Qld: sunny and free one day, involuntary ECT the next?

By Bill Rowlings, CEO of Civil Liberties Australia

The Queensland government has released the annual reports for 2019 of the state’s mental health entities…and they make harrowing reading.

Even the illustrations used in guideline documents are a bit confronting (left, showing where to place electrodes).

What stands out across all the reports is the excessive weight of bureaucracy controlling a health issue: mental illness. In this case, the benefits of one prime treatment are highly suspect.

“I have said time and again that mental illness is simply an illness like any other – but no other illness has this bureaucratic industry associated with it,” Civil Liberties Australia’s adviser on mental health issues, Reg Murray, says after reading the reports.

The reports are:

Chief Psychiatrist Annual Report | 2019 | Qld

Introduced by Queensland Government | 10/10/2019

The annual report of the Chief Psychiatrist including an outline of activities commenced in the 2018-2019 financial year.

Mental Health Review Tribunal | 2019 | Qld

Introduced by Queensland Government | 10/10/2019

The annual report of the Mental Health Review Tribunal including financial statements for the period from 1 July 2018 to 30 June 2019.

Mental Health Court Annual Report | 2019 | Qld

Introduced by Mental Health Court | 10/10/2019

Murray suffers from bipolar condition, controlled with medication. During a period of severe illness in 1995 he was twice confined as an involuntary patient in the then Victorian psychiatric facility Larundel, now abandoned, where he was forcibly treated. He also has experience of voluntary treatment in The Melbourne Clinic, and is a suicide survivor.

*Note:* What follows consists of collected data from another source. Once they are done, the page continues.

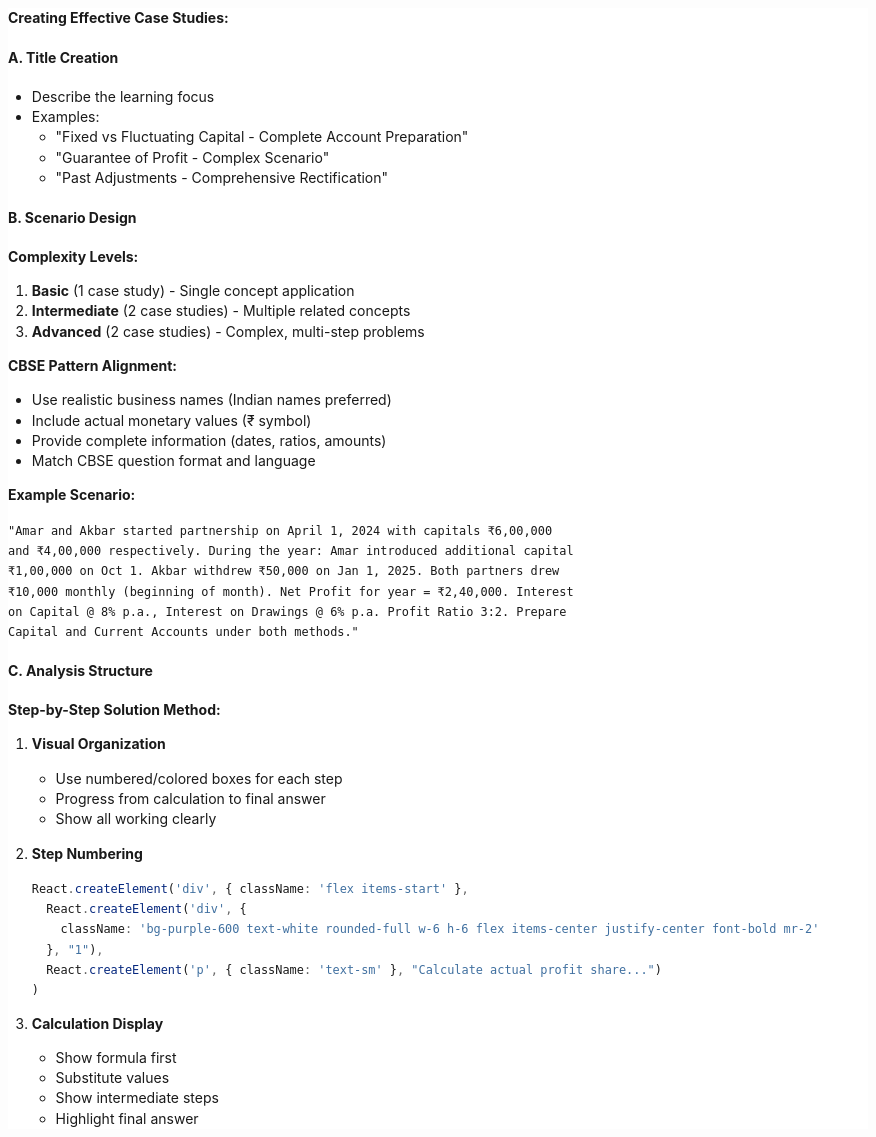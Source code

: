 **Creating Effective Case Studies:**

#### A. Title Creation
- Describe the learning focus
- Examples:
  - "Fixed vs Fluctuating Capital - Complete Account Preparation"
  - "Guarantee of Profit - Complex Scenario"
  - "Past Adjustments - Comprehensive Rectification"

#### B. Scenario Design

**Complexity Levels:**
1. **Basic** (1 case study) - Single concept application
2. **Intermediate** (2 case studies) - Multiple related concepts
3. **Advanced** (2 case studies) - Complex, multi-step problems

**CBSE Pattern Alignment:**
- Use realistic business names (Indian names preferred)
- Include actual monetary values (₹ symbol)
- Provide complete information (dates, ratios, amounts)
- Match CBSE question format and language

**Example Scenario:**
```
"Amar and Akbar started partnership on April 1, 2024 with capitals ₹6,00,000 
and ₹4,00,000 respectively. During the year: Amar introduced additional capital 
₹1,00,000 on Oct 1. Akbar withdrew ₹50,000 on Jan 1, 2025. Both partners drew 
₹10,000 monthly (beginning of month). Net Profit for year = ₹2,40,000. Interest 
on Capital @ 8% p.a., Interest on Drawings @ 6% p.a. Profit Ratio 3:2. Prepare 
Capital and Current Accounts under both methods."
```

#### C. Analysis Structure

**Step-by-Step Solution Method:**

1. **Visual Organization**
   - Use numbered/colored boxes for each step
   - Progress from calculation to final answer
   - Show all working clearly

2. **Step Numbering**
   ```typescript
   React.createElement('div', { className: 'flex items-start' },
     React.createElement('div', { 
       className: 'bg-purple-600 text-white rounded-full w-6 h-6 flex items-center justify-center font-bold mr-2' 
     }, "1"),
     React.createElement('p', { className: 'text-sm' }, "Calculate actual profit share...")
   )
   ```

3. **Calculation Display**
   - Show formula first
   - Substitute values
   - Show intermediate steps
   - Highlight final answer
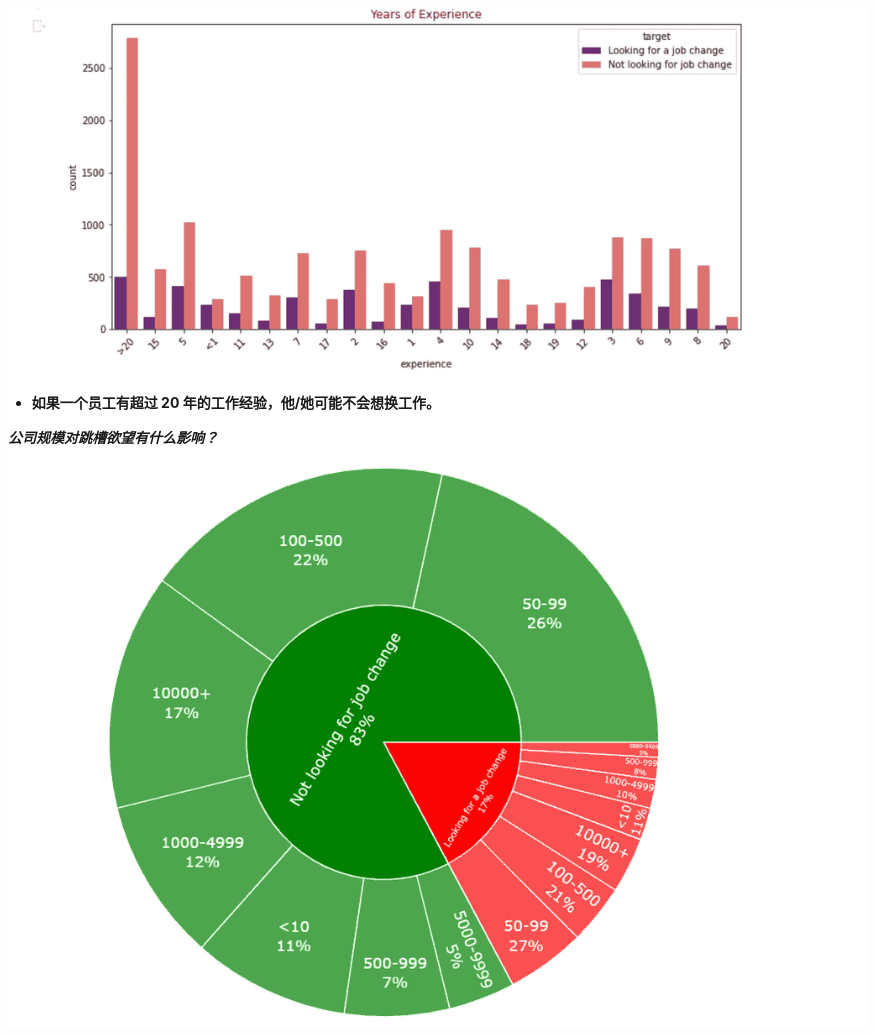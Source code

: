 **![](img/e5b837be2092c1b553099fc136f613f9.png)**

*   **如果一个员工有超过 20 年的工作经验，他/她可能不会想换工作。**

*****公司规模对跳槽欲望有什么影响？*****

**![](img/1590209d1418d53db34b572bdf094145.png)**
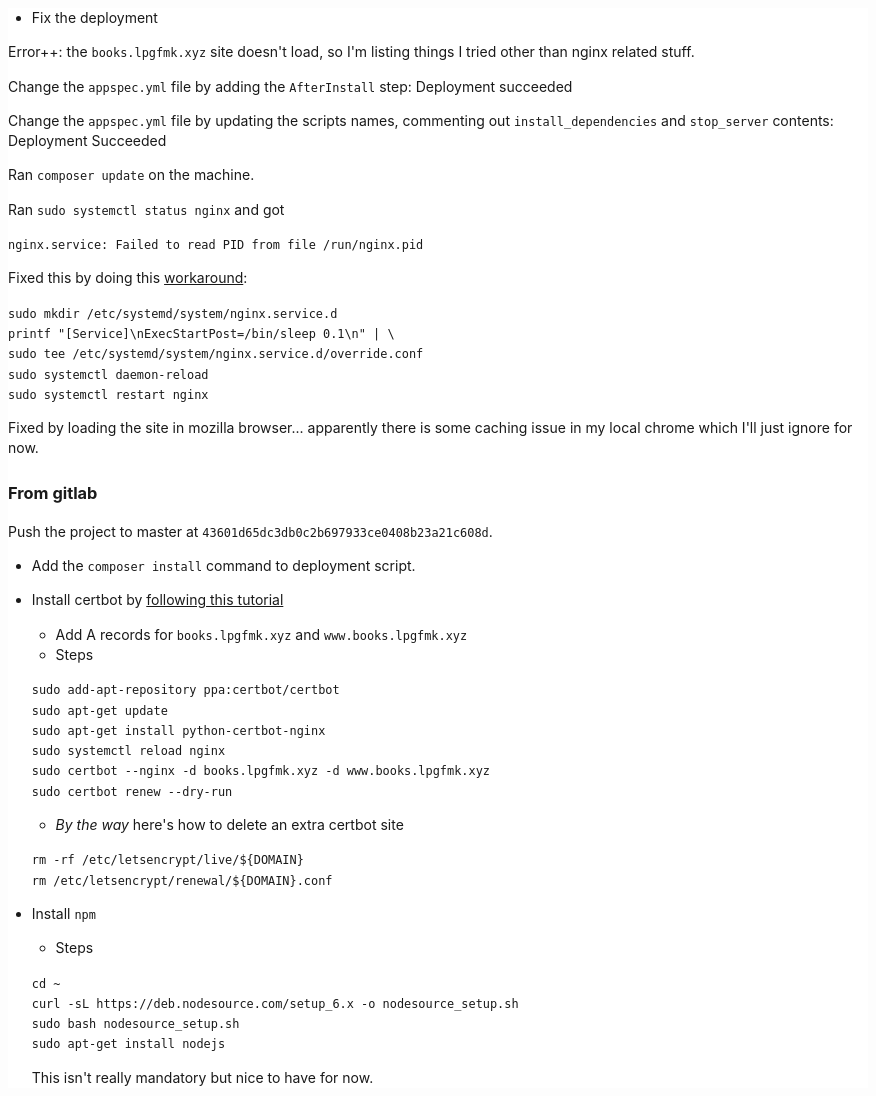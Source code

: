 * Fix the deployment

Error++: the `books.lpgfmk.xyz` site doesn't load, so I'm listing things I tried other than nginx related stuff.

Change the `appspec.yml` file by adding the `AfterInstall` step: Deployment succeeded

Change the `appspec.yml` file by updating the scripts names, commenting out `install_dependencies` and `stop_server` contents: Deployment Succeeded

Ran `composer update` on the machine.

Ran `sudo systemctl status nginx` and got 
```
nginx.service: Failed to read PID from file /run/nginx.pid
```
Fixed this by doing this [workaround](https://bugs.launchpad.net/ubuntu/+source/nginx/+bug/1581864):

```
sudo mkdir /etc/systemd/system/nginx.service.d
printf "[Service]\nExecStartPost=/bin/sleep 0.1\n" | \
sudo tee /etc/systemd/system/nginx.service.d/override.conf
sudo systemctl daemon-reload
sudo systemctl restart nginx
```

Fixed by loading the site in mozilla browser... apparently there is some caching issue in my local chrome which I'll just ignore for now.

### From gitlab
Push the project to master at `43601d65dc3db0c2b697933ce0408b23a21c608d`.

* Add the `composer install` command to deployment script.

* Install certbot by [following this tutorial](https://www.digitalocean.com/community/tutorials/how-to-secure-nginx-with-let-s-encrypt-on-ubuntu-16-04)
    * Add A records for `books.lpgfmk.xyz` and `www.books.lpgfmk.xyz`
    * Steps  
    ```
    sudo add-apt-repository ppa:certbot/certbot
    sudo apt-get update
    sudo apt-get install python-certbot-nginx
    sudo systemctl reload nginx
    sudo certbot --nginx -d books.lpgfmk.xyz -d www.books.lpgfmk.xyz
    sudo certbot renew --dry-run
    ```
    
    * _By the way_ here's how to delete an extra certbot site
    ```
    rm -rf /etc/letsencrypt/live/${DOMAIN}
    rm /etc/letsencrypt/renewal/${DOMAIN}.conf
    ```
  
* Install `npm`
    * Steps
    ```
    cd ~
    curl -sL https://deb.nodesource.com/setup_6.x -o nodesource_setup.sh
    sudo bash nodesource_setup.sh
    sudo apt-get install nodejs
    ```
    This isn't really mandatory but nice to have for now.
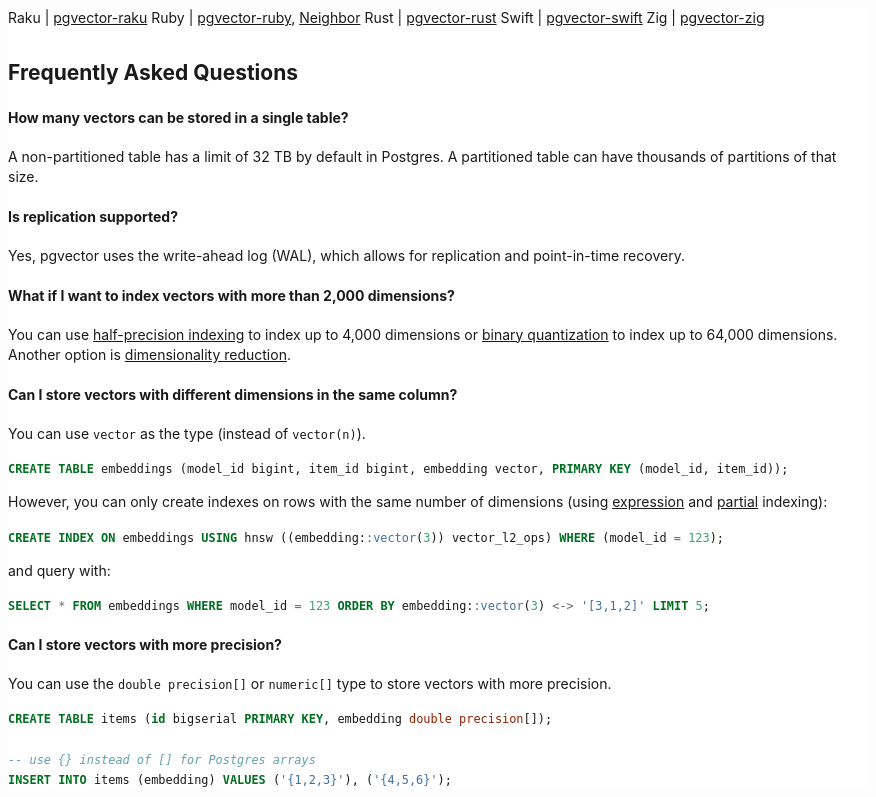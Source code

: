 Raku | [pgvector-raku](https://github.com/pgvector/pgvector-raku)
Ruby | [pgvector-ruby](https://github.com/pgvector/pgvector-ruby), [Neighbor](https://github.com/ankane/neighbor)
Rust | [pgvector-rust](https://github.com/pgvector/pgvector-rust)
Swift | [pgvector-swift](https://github.com/pgvector/pgvector-swift)
Zig | [pgvector-zig](https://github.com/pgvector/pgvector-zig)

## Frequently Asked Questions

#### How many vectors can be stored in a single table?

A non-partitioned table has a limit of 32 TB by default in Postgres. A partitioned table can have thousands of partitions of that size.

#### Is replication supported?

Yes, pgvector uses the write-ahead log (WAL), which allows for replication and point-in-time recovery.

#### What if I want to index vectors with more than 2,000 dimensions?

You can use [half-precision indexing](#half-precision-indexing) to index up to 4,000 dimensions or [binary quantization](#binary-quantization) to index up to 64,000 dimensions. Another option is [dimensionality reduction](https://en.wikipedia.org/wiki/Dimensionality_reduction).

#### Can I store vectors with different dimensions in the same column?

You can use `vector` as the type (instead of `vector(n)`).

```sql
CREATE TABLE embeddings (model_id bigint, item_id bigint, embedding vector, PRIMARY KEY (model_id, item_id));
```

However, you can only create indexes on rows with the same number of dimensions (using [expression](https://www.postgresql.org/docs/current/indexes-expressional.html) and [partial](https://www.postgresql.org/docs/current/indexes-partial.html) indexing):

```sql
CREATE INDEX ON embeddings USING hnsw ((embedding::vector(3)) vector_l2_ops) WHERE (model_id = 123);
```

and query with:

```sql
SELECT * FROM embeddings WHERE model_id = 123 ORDER BY embedding::vector(3) <-> '[3,1,2]' LIMIT 5;
```

#### Can I store vectors with more precision?

You can use the `double precision[]` or `numeric[]` type to store vectors with more precision.

```sql
CREATE TABLE items (id bigserial PRIMARY KEY, embedding double precision[]);

-- use {} instead of [] for Postgres arrays
INSERT INTO items (embedding) VALUES ('{1,2,3}'), ('{4,5,6}');
```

“It comes across very much to me that mental illness in Queensland, as in other states and territories, is regarded as some sort of an offence rather than an illness,” he said.

“Of particular note are the electro convulsive therapy (ECT) treatments. ECT has come more into favour – or back into favour – in recent times. But application of ECT to involuntary patients against their will still smacks of the movie, ”One Flew Over the Cuckoo’s Nest”.

“They report that 500 ECT treatments were applied of which 88 fell into the emergency category.

“Could it really be the case that on 88 occasions in a year persons were so severely ill that they required ECT to save their lives, or to prevent them suffering irreparable harm? And to such an extent that their cases could not wait to be reviewed by the Mental Health Review Tribunal?

“The danger is that a culture has developed whereby maybe they just say: ‘Let’s get on with it – issue an Emergency Certificate’.

“It is interesting that neither Victoria nor the NT have this facility in their Mental Health Acts. It seems a pretty powerful facility and one might ask why other States and Territories don’t seem to need it.”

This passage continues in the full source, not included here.